_Activity_: Copy, from the material below, each line that contains the word "Camera".

Content starts

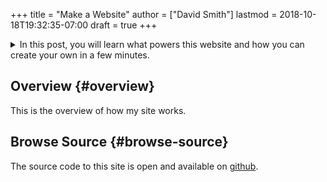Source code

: +++
title = "Make a Website"
author = ["David Smith"]
lastmod = 2018-10-18T19:32:35-07:00
draft = true
+++

<details>
<summary>
In this post, you will learn what powers this website and how you can create your own in a few minutes.
</summary>
<p class="details">

I built this website with hugo, a static site generator. The contents are kept in a single file.
</p>
</details>


## Overview {#overview}

This is the overview of how my site works.


## Browse Source {#browse-source}

The source code to this site is open and available on [github](https://github.com/dds/www.bosabosa.org).
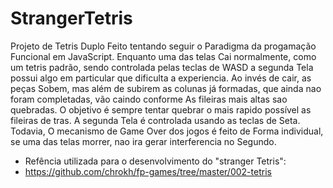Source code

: # StrangerTetris
Projeto de Tetris Duplo Feito tentando seguir o Paradigma da progamação Funcional em JavaScript.
Enquanto uma das telas Cai normalmente, como um tetris padrão, sendo controlada pelas teclas de WASD
a segunda Tela possui algo em particular que dificulta a experiencia. Ao invés de cair, as peças Sobem, mas além de subirem as colunas já formadas, que ainda nao foram completadas, vão caindo conforme As fileiras mais altas sao quebradas.
O objetivo é sempre tentar quebrar o mais rapido possível as fileiras de tras.
A segunda Tela é controlada usando as teclas de Seta.
Todavia, O mecanismo de Game Over dos jogos é feito de Forma individual, se uma das telas morrer, nao ira gerar interferencia no Segundo.

- Refência utilizada para o desenvolvimento do "stranger Tetris":
- https://github.com/chrokh/fp-games/tree/master/002-tetris
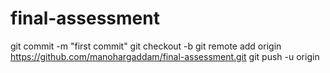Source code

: # final-assessment
git commit -m "first commit"
git checkout -b <name>
git remote add origin https://github.com/manohargaddam/final-assessment.git
git push -u origin <name>
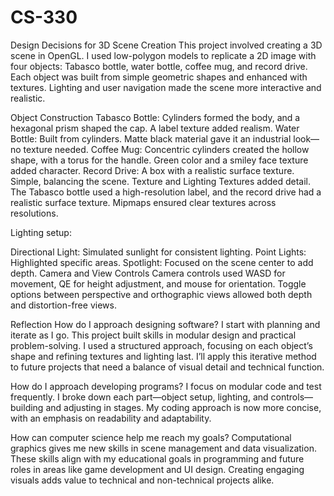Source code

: # CS-330

Design Decisions for 3D Scene Creation
This project involved creating a 3D scene in OpenGL. I used low-polygon models to replicate a 2D image with four objects: Tabasco bottle, water bottle, coffee mug, and record drive. Each object was built from simple geometric shapes and enhanced with textures. Lighting and user navigation made the scene more interactive and realistic.

Object Construction
Tabasco Bottle: Cylinders formed the body, and a hexagonal prism shaped the cap. A label texture added realism.
Water Bottle: Built from cylinders. Matte black material gave it an industrial look—no texture needed.
Coffee Mug: Concentric cylinders created the hollow shape, with a torus for the handle. Green color and a smiley face texture added character.
Record Drive: A box with a realistic surface texture. Simple, balancing the scene.
Texture and Lighting
Textures added detail. The Tabasco bottle used a high-resolution label, and the record drive had a realistic surface texture. Mipmaps ensured clear textures across resolutions.

Lighting setup:

Directional Light: Simulated sunlight for consistent lighting.
Point Lights: Highlighted specific areas.
Spotlight: Focused on the scene center to add depth.
Camera and View Controls
Camera controls used WASD for movement, QE for height adjustment, and mouse for orientation. Toggle options between perspective and orthographic views allowed both depth and distortion-free views.

Reflection
How do I approach designing software?
I start with planning and iterate as I go. This project built skills in modular design and practical problem-solving. I used a structured approach, focusing on each object’s shape and refining textures and lighting last. I’ll apply this iterative method to future projects that need a balance of visual detail and technical function.

How do I approach developing programs?
I focus on modular code and test frequently. I broke down each part—object setup, lighting, and controls—building and adjusting in stages. My coding approach is now more concise, with an emphasis on readability and adaptability.

How can computer science help me reach my goals?
Computational graphics gives me new skills in scene management and data visualization. These skills align with my educational goals in programming and future roles in areas like game development and UI design. Creating engaging visuals adds value to technical and non-technical projects alike.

Content ends

_Task answer_:
Camera and View Controls
Camera controls used WASD for movement, QE for height adjustment, and mouse for orientation. Toggle options between perspective and orthographic views allowed both depth and distortion-free views.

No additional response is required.